Growth traits are commonly recorded and used as selection criteria within modern beef cattle breeding programs and production systems; primarily because of their correlation with increased overall meat production and other economically important traits [1, 2, 3, 4]. Some of the most commonly investigated growth traits include birth weight (BW), weaning weight (WW) and yearling weight (YW); with BW considered as both a production indicator, and a primary selection criterion for improving calving ease by reducing dystocia events [1, 2, 5, 6, 7]. Moreover, while previous studies have demonstrated that low estimated breeding values (EBVs) for BW are associated with reductions in both calf viability [6] and growth rates [5, 7], increased dystocia rates may also occur if sires with high EBVs for BW are used in conjunction with dams that possess small pelvic size. Therefore, modern beef breeding programs and production systems generally strive to increase calving ease, and maximize other growth-related traits such as WW and YW, particularly considering the known correlations between growth traits and other economically important carcass and reproductive traits [3, 5, 7].

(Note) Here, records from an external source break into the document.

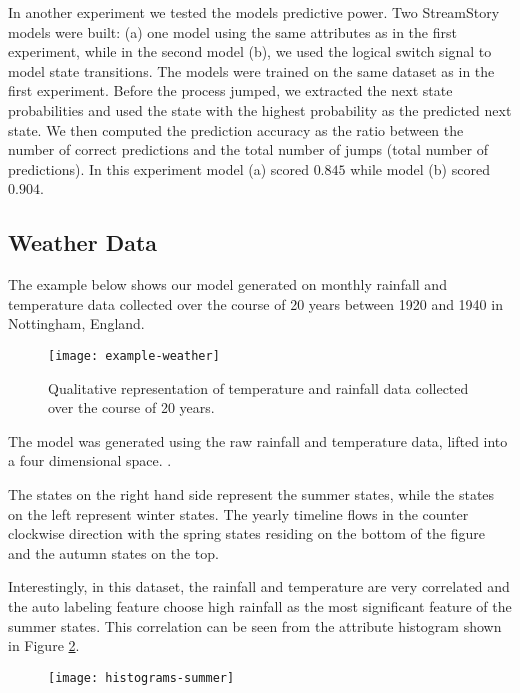 In another experiment we tested the models predictive power. Two StreamStory models were built: (a) one 
model using the same attributes as in the first experiment, while in the second model (b), we used
the logical switch signal to model state transitions. The models were trained on the same dataset
as in the first experiment. Before the process jumped, we extracted the next state probabilities
and used the state with the highest probability as the predicted next state. We then computed
the prediction accuracy as the ratio between the number of correct predictions and the total number
of jumps (total number of predictions). In this experiment model (a) scored $0.845$ while model
(b) scored $0.904$.


\subsection{Weather Data }
\label{sec:experiments-weather}

The example below shows our model generated on monthly rainfall and temperature data
collected over the course of 20 years between 1920 and 1940 in Nottingham, England.

\begin{figure}[h!]
	\centering
	\texttt{[image: example-weather]}
	\caption{Qualitative representation of temperature and rainfall data collected over the course of 20 years.}
	\label{fig:example-weather}
\end{figure}

The model was generated using the raw rainfall and temperature data, lifted into a four dimensional space.
.

The states on the right hand side represent the 
summer states, while the states on the left represent winter states. The yearly timeline flows in the
counter clockwise direction with the spring states residing on the bottom of the figure and the autumn
states on the top.

Interestingly, in this dataset, the rainfall and temperature are very correlated and the auto labeling feature
choose high rainfall as the most significant feature of the summer states. This correlation can be seen
from the attribute histogram shown in Figure \ref{fig:histograms-summer}.

\begin{figure}[h!]
	\centering
	\texttt{[image: histograms-summer]}
	\caption{}
	\label{fig:histograms-summer}
\end{figure}

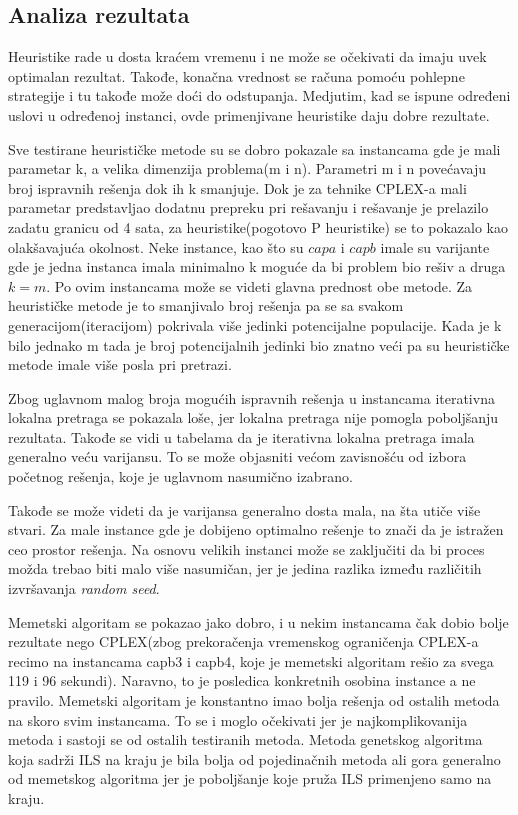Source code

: \documentclass[a4paper]{article}
\begin{document}
\subsection{Analiza rezultata}

Heuristike rade u dosta kraćem vremenu i ne može se očekivati da imaju uvek optimalan rezultat. Takođe, konačna vrednost se računa pomoću pohlepne strategije i tu takođe može doći do odstupanja. Medjutim, kad se ispune određeni uslovi u određenoj instanci, ovde primenjivane heuristike daju dobre rezultate. 

Sve testirane heurističke metode su se dobro pokazale sa instancama gde je mali parametar k, a velika dimenzija problema(m i n). Parametri m i n povećavaju broj ispravnih rešenja dok ih k smanjuje. Dok je za tehnike CPLEX-a mali parametar predstavljao dodatnu prepreku pri rešavanju i rešavanje je prelazilo zadatu granicu od 4 sata, za heuristike(pogotovo P heuristike) se to pokazalo kao olakšavajuća okolnost. Neke instance, kao što su $capa$ i $capb$ imale su varijante gde je jedna instanca imala minimalno k moguće da bi problem bio rešiv a druga $k=m$. Po ovim instancama može se videti glavna prednost obe metode. Za heurističke metode je to smanjivalo broj rešenja pa se sa svakom generacijom(iteracijom) pokrivala više jedinki potencijalne populacije. Kada je k bilo jednako m tada je broj potencijalnih jedinki bio znatno veći pa su heurističke metode imale više posla pri pretrazi. 

Zbog uglavnom malog broja mogućih ispravnih rešenja u instancama iterativna lokalna pretraga se pokazala loše, jer lokalna pretraga nije pomogla poboljšanju rezultata. Takođe se vidi u tabelama da je iterativna lokalna pretraga imala generalno veću varijansu. To se može objasniti većom zavisnošću od izbora početnog rešenja, koje je uglavnom nasumično izabrano.

Takođe se može videti da je varijansa generalno dosta mala, na šta utiče više stvari. Za male instance gde je dobijeno optimalno rešenje to znači da je istražen ceo prostor rešenja. Na osnovu velikih instanci može se zaključiti da bi proces možda trebao biti malo više nasumičan, jer je jedina razlika između različitih izvršavanja \emph{random seed}. 

Memetski algoritam se pokazao jako dobro, i u nekim instancama čak dobio bolje rezultate nego CPLEX(zbog prekoračenja vremenskog ograničenja CPLEX-a recimo na instancama capb3 i capb4, koje je memetski algoritam rešio za svega 119 i 96 sekundi). Naravno, to je posledica konkretnih osobina instance a ne pravilo. Memetski algoritam je konstantno imao bolja rešenja od ostalih metoda na skoro svim instancama. To se i moglo očekivati jer je najkomplikovanija metoda i sastoji se od ostalih testiranih metoda. Metoda genetskog algoritma koja sadrži ILS na kraju je bila bolja od pojedinačnih metoda ali gora generalno od memetskog algoritma jer je poboljšanje koje pruža ILS primenjeno samo na kraju.
\end{document}
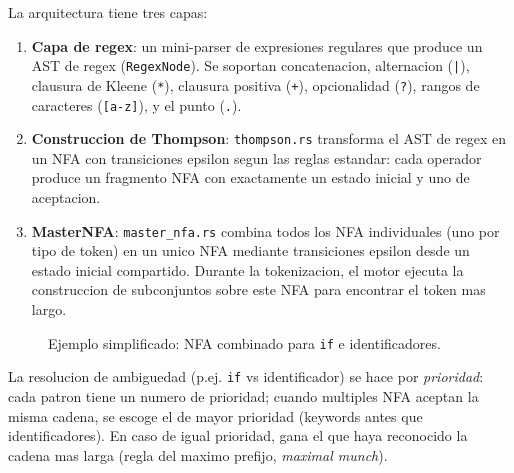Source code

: \documentclass[12pt,a4paper]{article}
\begin{document}
La arquitectura tiene tres capas:

\begin{enumerate}
  \item \textbf{Capa de regex}: un mini-parser de expresiones regulares que produce un AST
    de regex (\texttt{RegexNode}). Se soportan concatenacion, alternacion (\texttt{|}),
    clausura de Kleene (\texttt{*}), clausura positiva (\texttt{+}), opcionalidad
    (\texttt{?}), rangos de caracteres (\texttt{[a-z]}), y el punto (\texttt{.}).
  \item \textbf{Construccion de Thompson}: \texttt{thompson.rs} transforma el AST de regex
    en un NFA con transiciones epsilon segun las reglas estandar: cada operador produce
    un fragmento NFA con exactamente un estado inicial y uno de aceptacion.
  \item \textbf{MasterNFA}: \texttt{master\_nfa.rs} combina todos los NFA individuales
    (uno por tipo de token) en un unico NFA mediante transiciones epsilon desde un estado
    inicial compartido. Durante la tokenizacion, el motor ejecuta la construccion de
    subconjuntos sobre este NFA para encontrar el token mas largo.
\end{enumerate}

\begin{figure}[H]
\centering
{}
\caption{Ejemplo simplificado: NFA combinado para \texttt{if} e identificadores.}
\end{figure}

La resolucion de ambiguedad (p.ej. \texttt{if} vs identificador) se hace por
\textit{prioridad}: cada patron tiene un numero de prioridad; cuando multiples NFA
aceptan la misma cadena, se escoge el de mayor prioridad (keywords antes que identificadores).
En caso de igual prioridad, gana el que haya reconocido la cadena mas larga (regla del
maximo prefijo, \textit{maximal munch}).
\end{document}
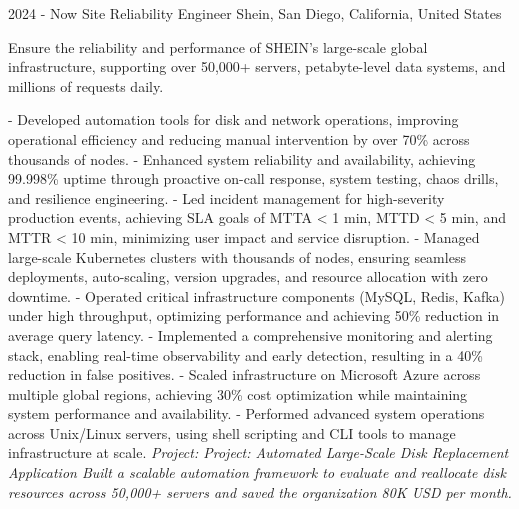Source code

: \documentclass[9pt]{developercv} %
\begin{document}
\begin{entrylist}
	\entry
		{2024 - Now}
		{Site Reliability Engineer}
		{Shein, San Diego, California, United States}
		{
            Ensure the reliability and performance of SHEIN’s large-scale global infrastructure, supporting over 50,000+ servers, petabyte-level data systems, and millions of requests daily.\newline

            - Developed automation tools for disk and network operations, improving operational efficiency and reducing manual intervention by over 70\% across thousands of nodes.\newline
            - Enhanced system reliability and availability, achieving 99.998\% uptime through proactive on-call response, system testing, chaos drills, and resilience engineering.\newline
            - Led incident management for high-severity production events, achieving SLA goals of MTTA < 1 min, MTTD < 5 min, and MTTR < 10 min, minimizing user impact and service disruption.\newline
            - Managed large-scale Kubernetes clusters with thousands of nodes, ensuring seamless deployments, auto-scaling, version upgrades, and resource allocation with zero downtime.\newline
			- Operated critical infrastructure components (MySQL, Redis, Kafka) under high throughput, optimizing performance and achieving 50\% reduction in average query latency.\newline
			- Implemented a comprehensive monitoring and alerting stack, enabling real-time observability and early detection, resulting in a 40\% reduction in false positives.\newline
			- Scaled infrastructure on Microsoft Azure across multiple global regions, achieving 30\% cost optimization while maintaining system performance and availability.\newline
			- Performed advanced system operations across Unix/Linux servers, using shell scripting and CLI tools to manage infrastructure at scale.\newline\newline
            \textit{Project: Project: Automated Large-Scale Disk Replacement Application\newline
            Built a scalable automation framework to evaluate and reallocate disk resources across 50,000+ servers and saved the organization 80K USD per month.}\newline\newline
}
\end{entrylist}
\end{document}
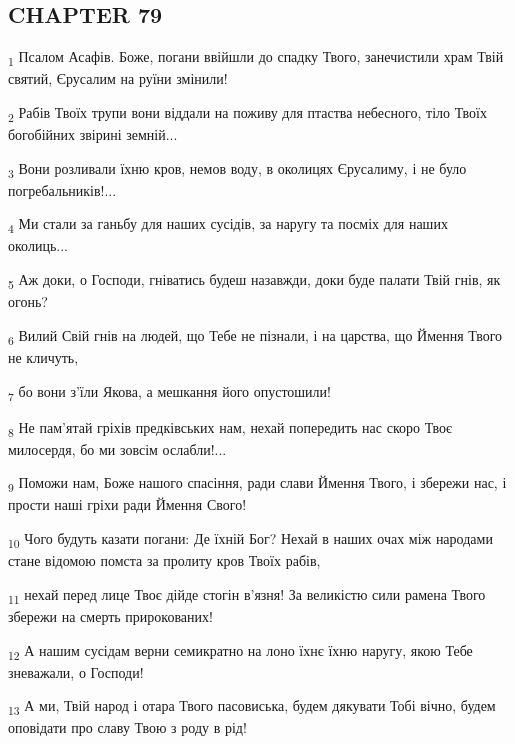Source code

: \subsection{CHAPTER 79}
\begin{tcolorbox}
\textsubscript{1} Псалом Асафів. Боже, погани ввійшли до спадку Твого, занечистили храм Твій святий, Єрусалим на руїни змінили!
\end{tcolorbox}
\begin{tcolorbox}
\textsubscript{2} Рабів Твоїх трупи вони віддали на поживу для птаства небесного, тіло Твоїх богобійних звірині земній...
\end{tcolorbox}
\begin{tcolorbox}
\textsubscript{3} Вони розливали їхню кров, немов воду, в околицях Єрусалиму, і не було погребальників!...
\end{tcolorbox}
\begin{tcolorbox}
\textsubscript{4} Ми стали за ганьбу для наших сусідів, за наругу та посміх для наших околиць...
\end{tcolorbox}
\begin{tcolorbox}
\textsubscript{5} Аж доки, о Господи, гніватись будеш назавжди, доки буде палати Твій гнів, як огонь?
\end{tcolorbox}
\begin{tcolorbox}
\textsubscript{6} Вилий Свій гнів на людей, що Тебе не пізнали, і на царства, що Ймення Твого не кличуть,
\end{tcolorbox}
\begin{tcolorbox}
\textsubscript{7} бо вони з'їли Якова, а мешкання його опустошили!
\end{tcolorbox}
\begin{tcolorbox}
\textsubscript{8} Не пам'ятай гріхів предківських нам, нехай попередить нас скоро Твоє милосердя, бо ми зовсім ослабли!...
\end{tcolorbox}
\begin{tcolorbox}
\textsubscript{9} Поможи нам, Боже нашого спасіння, ради слави Ймення Твого, і збережи нас, і прости наші гріхи ради Ймення Свого!
\end{tcolorbox}
\begin{tcolorbox}
\textsubscript{10} Чого будуть казати погани: Де їхній Бог? Нехай в наших очах між народами стане відомою помста за пролиту кров Твоїх рабів,
\end{tcolorbox}
\begin{tcolorbox}
\textsubscript{11} нехай перед лице Твоє дійде стогін в'язня! За великістю сили рамена Твого збережи на смерть прирокованих!
\end{tcolorbox}
\begin{tcolorbox}
\textsubscript{12} А нашим сусідам верни семикратно на лоно їхнє їхню наругу, якою Тебе зневажали, о Господи!
\end{tcolorbox}
\begin{tcolorbox}
\textsubscript{13} А ми, Твій народ і отара Твого пасовиська, будем дякувати Тобі вічно, будем оповідати про славу Твою з роду в рід!
\end{tcolorbox}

Given the increasing economic importance of growth traits in beef cattle, a number of studies have sought to identify quantitative trait loci (QTL) influencing bovine body weight, growth, and aspects of stature, including both linkage studies and modern genome-wide association analyses [2, 8, 9, 10, 11, 12, 13]. Several recent studies have also established moderate heritability estimates for bovine growth traits in U.S. beef cattle including BW, WW, and YW [14, 15, 16, 17], with a number of relevant QTL and positional candidate genes identified to date, including orthologous genes that affect both human and bovine height [2, 18, 19, 20, 21, 22]. Notably, with the advent of the bovine genome assembly [23], the development of the Illumina Bovine SNP50 and 778K HD assays [23, 24], and more recently, the demonstrated ability to impute high density genotypes with high accuracy [25], an industry-supported research framework [26] has emerged that allows for very large-sample studies to be conducted without the costs associated with directly ascertaining high density genotypes (≥ 778K) for all study animals.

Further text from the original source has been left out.